Posts Tagged ‘row number’

Numbering items within groups in MySQL

In my previous post, I described computing row numbers for items within a result set. If items in the result set can be ordered into groups, you can use the same technique to number items within the groups. This is valuable as it allows you to get the top 3, top 5, top N … items within each group (note that GROUP BY isn’t appropriate here; we don’t want to aggregate items within a group, we want an ordering of all the items within a group).

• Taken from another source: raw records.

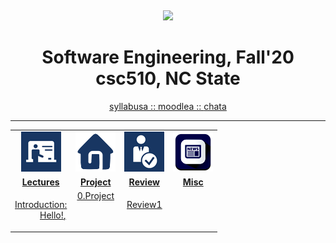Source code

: <a name=top>
<p>&nbsp;</p>
<p align=center>
<a href="http://tiny.cc/seng20"><img  width=300
  src="https://raw.githubusercontent.com/txt/se20/master/etc/img/teamBanner.png"></a><br>
</p>
<h1 align=center>
Software Engineering, Fall'20<br>
csc510, NC State
</h1>
<p align=center>
<a href="http://github.com/txt/se20/docs/syllabus.md">syllabus</>a ::
<a href="http://github.com/txt/se20/docs/syllabus.md">moodle</>a ::
<a href="http://github.com/txt/se20/docs/syllabus.md">chat</>a
</p>
<hr>

<table width="100%" border=0 align=center>
<tr>
<td align=center><img  src="etc/img/lectures.gif"></td>
<td align=center><img  src="etc/img/homework.png"></td>
<td align=center><img  src="etc/img/review.gif"></td>
<td align=center><img  src="etc/img/news.png"></td>
</tr>
<tr>
<td align=center><b>Lectures</b></td>
<td align=center><b>Project</b>
</td><td align=center><b>Review </td>
<td align=center><b>Misc</b> </td>
</tr>
<tr>
<td valign=top  xwidth="100px">

<!-- -------------------------------- -->
<dl>
<dt>
Introduction:
<dd>
<a href="doc/lecture0.md">Hello!</a>,
</dl>


<!-- -------------------------------- -->

</td><td align=center valign=top xwidth="100px">
<a href="doc/project.md">0.Project</a>

</td>
<td align=center   valign=top xwidth="100px">
   
<a href="doc/review1.md">Review1</a><br>
  
</td>
<td align=center valign=top  xwidth="100px">
</td>
</tr>

</table>

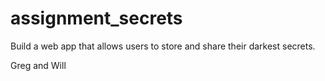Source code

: # assignment_secrets
Build a web app that allows users to store and share their darkest secrets.

Greg and Will

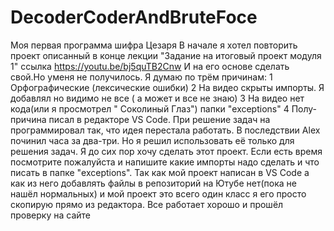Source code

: # DecoderCoderAndBruteFoce
Моя первая программа шифра Цезаря
В начале я хотел повторить проект описанный  в конце лекции "Задание на итоговый проект модуля 1"
ссылка  https://youtu.be/bj5quTB2Cnw
И на его основе сделать свой.Но уменя не получилось. 
Я думаю по трём причинам:
1 Орфографические (лексические ошибки)
2 На видео скрыты импорты. Я добавлял но видимо не все ( а может и все не знаю)
3 На видео нет кода(или я просмотрел " Cоколиный Глаз") папки "exceptions"
4 Полу-причина писал в редакторе VS Code. 
При решение задач на программировал так, что идея перестала работать.
В последствии Alex починил часа за два-три. Но я решил 
использовать её только для решения задач.
Я до сих пор  хочу сделать этот проект. Если есть время посмотрите пожалуйста
и напишите какие импорты надо сделать  и что писать в папке "exceptions".
Так как мой проект написан в VS Code а как из него добавлять файлы 
в репозиторий на Ютубе нет(пока не нашёл нормальных) и мой проект это всего
один класс  я его просто скопирую прямо из редактора.
Все работает хорошо и прошёл проверку на сайте 


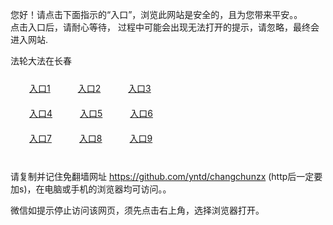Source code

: 您好！请点击下面指示的“入口”，浏览此网站是安全的，且为您带来平安。。 <br/>
点击入口后，请耐心等待， 过程中可能会出现无法打开的提示，请忽略，最终会进入网站. </br>

法轮大法在长春<br/>
<div style="padding:10px"><a style="margin:20px" target="_blank" href="https://ddn3yk4sinoyj.cloudfront.net/2Qpsp?miskx" id="ccLink1" rel="nofollow">入口1</a> <a target="_blank" style="margin:20px" href="https://d11bbrsbmx2h99.cloudfront.net/2Qpsp?xjzfghxk" id="ccLink2" rel="nofollow">入口2</a> <a style="margin:20px" target="_blank" href="https://d1p088yx2vglxf.cloudfront.net/2Qpsp?zayals" id="ccLink3" rel="nofollow">入口3</a></div>

<div style="padding:10px" ><a style="margin:20px" target="_blank" href="https://ddn3yk4sinoyj.cloudfront.net/2Qpsp?miskx" id="ccLink4" rel="nofollow">入口4</a> <a style="margin:20px" href="https://d11bbrsbmx2h99.cloudfront.net/2Qpsp?xjzfghxk" target="_blank" id="ccLink5" rel="nofollow">入口5</a> <a style="margin:20px" href="https://d1p088yx2vglxf.cloudfront.net/2Qpsp?zayals" target="_blank" id="ccLink6" rel="nofollow">入口6</a></div>

<div style="padding:10px"><a style="margin:20px" target="_blank" href="https://ddn3yk4sinoyj.cloudfront.net/2Qpsp?miskx" id="ccLink7" rel="nofollow">入口7</a> <a style="margin:20px" href="https://d11bbrsbmx2h99.cloudfront.net/2Qpsp?xjzfghxk" target="_blank" id="ccLink8" rel="nofollow">入口8</a> <a style="margin:20px" target="_blank" href="https://d1p088yx2vglxf.cloudfront.net/2Qpsp?zayals" id="ccLink9" rel="nofollow">入口9</a></div>

<br/>



请复制并记住免翻墙网址 https://github.com/yntd/changchunzx (http后一定要加s)，在电脑或手机的浏览器均可访问。。<br/>

微信如提示停止访问该网页，须先点击右上角，选择浏览器打开。
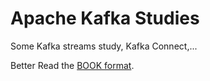 # Apache Kafka Studies

Some Kafka streams study, Kafka Connect,...

Better Read the [BOOK format](https://jbcodeforce.github.io/kafka-studies/).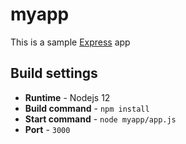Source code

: # myapp
This is a sample [Express](https://expressjs.com/) app

## Build settings

- **Runtime** - Nodejs 12
- **Build command** - `npm install`
- **Start command** - `node myapp/app.js`
- **Port** - `3000`
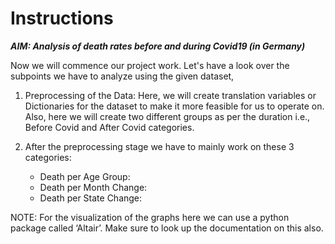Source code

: # Instructions

***AIM: Analysis of death rates before and during Covid19 (in Germany)***

Now we will commence our project work.
Let's have a look over the subpoints we have to analyze using the given dataset,
1. Preprocessing of the Data: 
    Here, we will create translation variables or Dictionaries for the dataset to make it more feasible for us to operate on.
    Also, here we will create two different groups as per the duration i.e., Before Covid and After Covid categories.


2. After the preprocessing stage we have to mainly work on these 3 categories:
    - Death per Age Group:
    - Death per Month Change:
    - Death per State Change:


NOTE: For the visualization of the graphs here we can use a python package called ‘Altair’. Make sure to look up the documentation on this also.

Consider the following sample of data where we’ve done an ordering by the location and age fields (ORDER BY location DESC, age DESC). Every user’s email address is within a group (location) and within that group users are sorted by age in descending order.

SELECT mytable.*
FROM mytable
ORDER BY location DESC, age DESC

ordered data

By using two variables, one to keep track of the item number (@itm) and another to keep track of the current group (@grp), and incrementing the item number if the current group has not changed, else resetting it to 1, we get a numbering of each item within each group. In this example, the group item number tells us who is the 1st oldest, 2nd oldest, etc. user in each location.

SELECT

    
@itm := IF(@grp = location, @itm + 1, 1) AS group_item_number,
    
@grp := location,

    
mytable.*

FROM     mytable,
        (
SELECT @itm := 0) AS itm_num_init,
        (
SELECT @grp := NULL) AS grp_init

ORDER BY location DESC, age DESC

group item numbers

Row numbers in MySQL

Surprisingly straight-forward. Row numbers are useful is cases where you need the rank of a row within a result set.

SET @cur_row := 0;
SELECT mytable.*,
@cur_row := @cur_row + 1 AS row_num
FROM mytable
ORDER BY whatever;

The variable initialization can be done without a SET declaration by doing it as a JOIN:

SELECT mytable.*,
@cur_row := @cur_row + 1 AS row_num
FROM mytable, (SELECT @cur_row := 0) AS row_num_init
ORDER BY whatever;

Solution via Daniel Vassallo’s answer on StackOverflow. A comment mentioned the row numbers being calculated before ordering is done, but I haven’t found this to be the case.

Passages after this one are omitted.